[INPUT FOR THIS TASK]

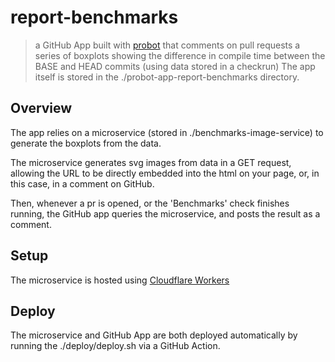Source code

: # report-benchmarks

> a GitHub App built with [probot](https://github.com/probot/probot) that comments on pull requests a series of boxplots showing the difference in compile time between the BASE and HEAD commits (using data stored in a checkrun)
The app itself is stored in the ./probot-app-report-benchmarks directory.
## Overview

The app relies on a microservice (stored in ./benchmarks-image-service) to generate the boxplots from the data.

The microservice generates svg images from data in a GET request, allowing the URL to be directly embedded into the html on your page, or, in this case, in a comment on GitHub.

Then, whenever a pr is opened, or the 'Benchmarks' check finishes running, the GitHub app queries the microservice, and posts the result as a comment.

## Setup
The microservice is hosted using [Cloudflare Workers](https://workers.cloudflare.com/)

## Deploy
The microservice and GitHub App are both deployed automatically by running the ./deploy/deploy.sh via a GitHub Action.
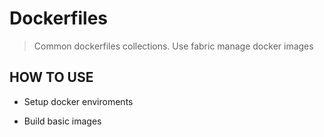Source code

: Dockerfiles
===========

> Common dockerfiles collections. Use fabric manage docker images

## HOW TO USE

* Setup docker enviroments

* Build basic images
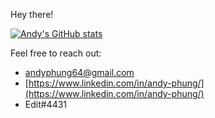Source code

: 
Hey there!

[![Andy's GitHub stats](https://github-readme-stats.vercel.app/api?username=andy-phung)](https://github.com/anuraghazra/github-readme-stats)

Feel free to reach out:
- [andyphung64@gmail.com](andyphung64@gmail.com) 
- [https://www.linkedin.com/in/andy-phung/](https://www.linkedin.com/in/andy-phung/) 
- Edit#4431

[/INPUT FOR THIS TASK]

**EXERCISE**.
Copy the records above exactly, from the first line through the line containing "Then, whenever a", and leave out the pictures.

**COMPLETED TASK**.
Source code

: # report-benchmarks

> a GitHub App built with [probot](https://github.com/probot/probot) that comments on pull requests a series of boxplots showing the difference in compile time between the BASE and HEAD commits (using data stored in a checkrun)
The app itself is stored in the ./probot-app-report-benchmarks directory.
## Overview

The app relies on a microservice (stored in ./benchmarks-image-service) to generate the boxplots from the data.

The microservice generates svg images from data in a GET request, allowing the URL to be directly embedded into the html on your page, or, in this case, in a comment on GitHub.

Then, whenever a pr is opened, or the 'Benchmarks' check finishes running, the GitHub app queries the microservice, and posts the result as a comment.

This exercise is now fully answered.